You know the story. Alien baby is sent to Earth. His ship crashes in a Kansas field, where a nice couple finds him and raises him as their own son. This baby starts displaying special powers when he gets a little older, though. Eventually, he grows into a noble man who uses those powers to fight crime. That, of course, is the origin of Superman. The story is turned on its ear in Brightburn, an impressively bleak horror film produced by James Gunn, written by his brother Mark and his cousin Brian, and directed by David Yarovesky.

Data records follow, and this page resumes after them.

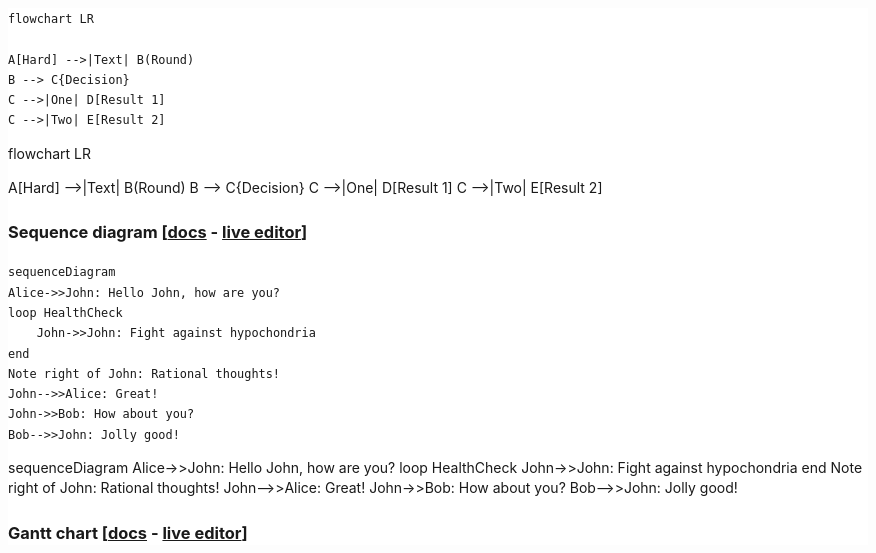 [](https://github.com/mermaid-js/mermaid?screenshot=true#flowchart-docs---live-editor)

```
flowchart LR

A[Hard] -->|Text| B(Round)
B --> C{Decision}
C -->|One| D[Result 1]
C -->|Two| E[Result 2]
```

flowchart LR

A\[Hard\] --\>|Text| B(Round)
B --\> C{Decision}
C --\>|One| D\[Result 1\]
C --\>|Two| E\[Result 2\]

### Sequence diagram \[[docs](https://mermaid.js.org/syntax/sequenceDiagram.html) - [live editor](https://mermaid.live/edit#pako:eNo9kMluwjAQhl_F-AykQMuSA1WrbuLQQ3v1ZbAnsVXHkzrjVhHi3etQwKfRv4w-z0FqMihL2eF3wqDxyUEdoVHhwTuNk-12RzaU4g29JzHMY2HpV0BE0VO6V8ETtdkGz1Zb1F8qiPyG5LX84mrLAmpwoWNh-5a0pWCiAxUwGBXeiVHEU4oq8V_6AHYUwAu2lLLTjVQ4bc1rT2yleI0IfJG320faZ9ABbk-Jz3hZnFxBduR9L2oiM5Jj2WBswJn8-cMArSRbbFDJMo8GK0ielVThmKOpNcD4bBxTlGUFvsOxhMT02QctS44JL6HzAS-iJzCYOwfJfTscunYd542aQuXqQU_RZ9kyt11ZFIM9rR3btJ9qaorOGQuR7c9mWSznyzXMF7hcLeBusTB6P9usq_ntrDKrm9kc5PF4_AMJE56Z)\]

[](https://github.com/mermaid-js/mermaid?screenshot=true#sequence-diagram-docs---live-editor)

```
sequenceDiagram
Alice->>John: Hello John, how are you?
loop HealthCheck
    John->>John: Fight against hypochondria
end
Note right of John: Rational thoughts!
John-->>Alice: Great!
John->>Bob: How about you?
Bob-->>John: Jolly good!
```

sequenceDiagram
Alice-\>\>John: Hello John, how are you?
loop HealthCheck
    John-\>\>John: Fight against hypochondria
end
Note right of John: Rational thoughts!
John--\>\>Alice: Great!
John-\>\>Bob: How about you?
Bob--\>\>John: Jolly good!

### Gantt chart \[[docs](https://mermaid.js.org/syntax/gantt.html) - [live editor](https://mermaid.live/edit#pako:eNp90cGOgyAQBuBXIZxtFbG29bbZ3fsmvXKZylhJEAyOTZrGd1_sto3xsHMBhu-HBO689hp5xS_giJQbsCbjHTv9jcp9-q63SKhZpb3DhMXSOIiE5ZkoNpnYZGXynh6U-4jBK7JnVfBYJo9QvgjtEya1cj8QwFq0TMz4lZqxTBg0hOF5m1jifI2Lf7Bc490CyxUu1rhc4GLGPOEdhg6Mjq92V44xxanFDhWv4lRjA6MlxZWbIh17DYTf2pAPvGrADphwGMmfbq7mFYURX-jLwCVA91bWg8YYunO69Y8vMgPFI2vvGnOZ-2Owsd0S9UOVpvP29mKoHc_b2nfpYHQLgdrrsUzLvDxALrHcS9hJqeuzOB6avBCN3mciBz5N0y_wxZ0J)\]
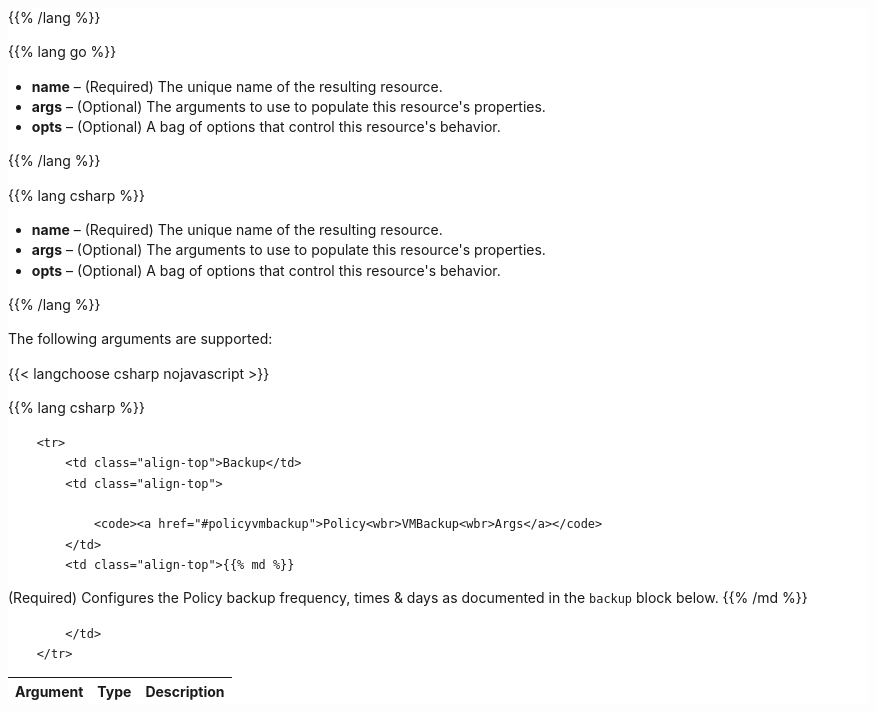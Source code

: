 {{% /lang %}}

{{% lang go %}}

<ul class="pl-10">
    <li><strong>name</strong> &ndash; (Required) The unique name of the resulting resource.</li>
    <li><strong>args</strong> &ndash;  (Optional)  The arguments to use to populate this resource's properties.</li>
    <li><strong>opts</strong> &ndash; (Optional) A bag of options that control this resource's behavior.</li>
</ul>

{{% /lang %}}

{{% lang csharp %}}

<ul class="pl-10">
    <li><strong>name</strong> &ndash; (Required) The unique name of the resulting resource.</li>
    <li><strong>args</strong> &ndash;  (Optional)  The arguments to use to populate this resource's properties.</li>
    <li><strong>opts</strong> &ndash; (Optional) A bag of options that control this resource's behavior.</li>
</ul>

{{% /lang %}}

The following arguments are supported:


{{< langchoose csharp nojavascript >}}


{{% lang csharp %}}


<table class="ml-6">
    <thead>
        <tr>
            <th>Argument</th>
            <th>Type</th>
            <th>Description</th>
        </tr>
    </thead>
    <tbody>
    
        <tr>
            <td class="align-top">Backup</td>
            <td class="align-top">
                
                <code><a href="#policyvmbackup">Policy<wbr>VMBackup<wbr>Args</a></code>
            </td>
            <td class="align-top">{{% md %}} 
 (Required)
Configures the Policy backup frequency, times &amp; days as documented in the `backup` block below.
 {{% /md %}}

            
            </td>
        </tr>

Elizabeth Banks and David Denman are Tori and Kyle Breyer. Their son Brandon (Jackson A. Dunn) arrived on some kind of spacecraft, Kal-El-style. Having dealt with fertility problems, they viewed the baby as a literal gift that fell from the sky. Tori is particularly enmeshed with Brandon. Around the time of his 12th birthday, he begins displaying some strange sleepwalking behaviors that lead him to the trap door in the barn, under which his vessel rests.

It gets worse. Whenever something angers him, Brandon tends to use one of his newly-discovered powers – flying, shooting lasers out of his eyes, etc. – to hurt the person who upset him. Kyle quickly surmises that something is very wrong, but Tori refuses to acknowledge that her sweet little boy might be inherently evil.

Flipping the Superman myth is a dynamite hook for a horror movie. Brightburn uses it to deliver some nerve-rattling suspense. Brandon is unrepentant when he's angry, a quality Dunn registers with admirable skill. (Finding a child actor who can be scary is rare.) The film does not shy away from the violent, gory repercussions of his actions. I'm an old pro at handling such things onscreen, but one moment involving a fluorescent light bulb made me gasp, cringe, squirm, and recoil simultaneously.

A nihilistic streak runs throughout Brightburn, which might be its best quality, depending on your taste for nihilism. A lot of major studio horror movies these days pull their punches. They go dark, just not too dark. They avoid showing things that anyone might find truly bothersome. Not this one. It repeatedly takes that extra step, which is exactly the right approach for the material. During one scene between Kyle and Brandon, I thought there was no way one of those characters was going to do a certain thing. Then that thing happened. Horror of this sort fundamentally should make the viewer uncomfortable, so Brightburn gets credit for a willingness to go for broke.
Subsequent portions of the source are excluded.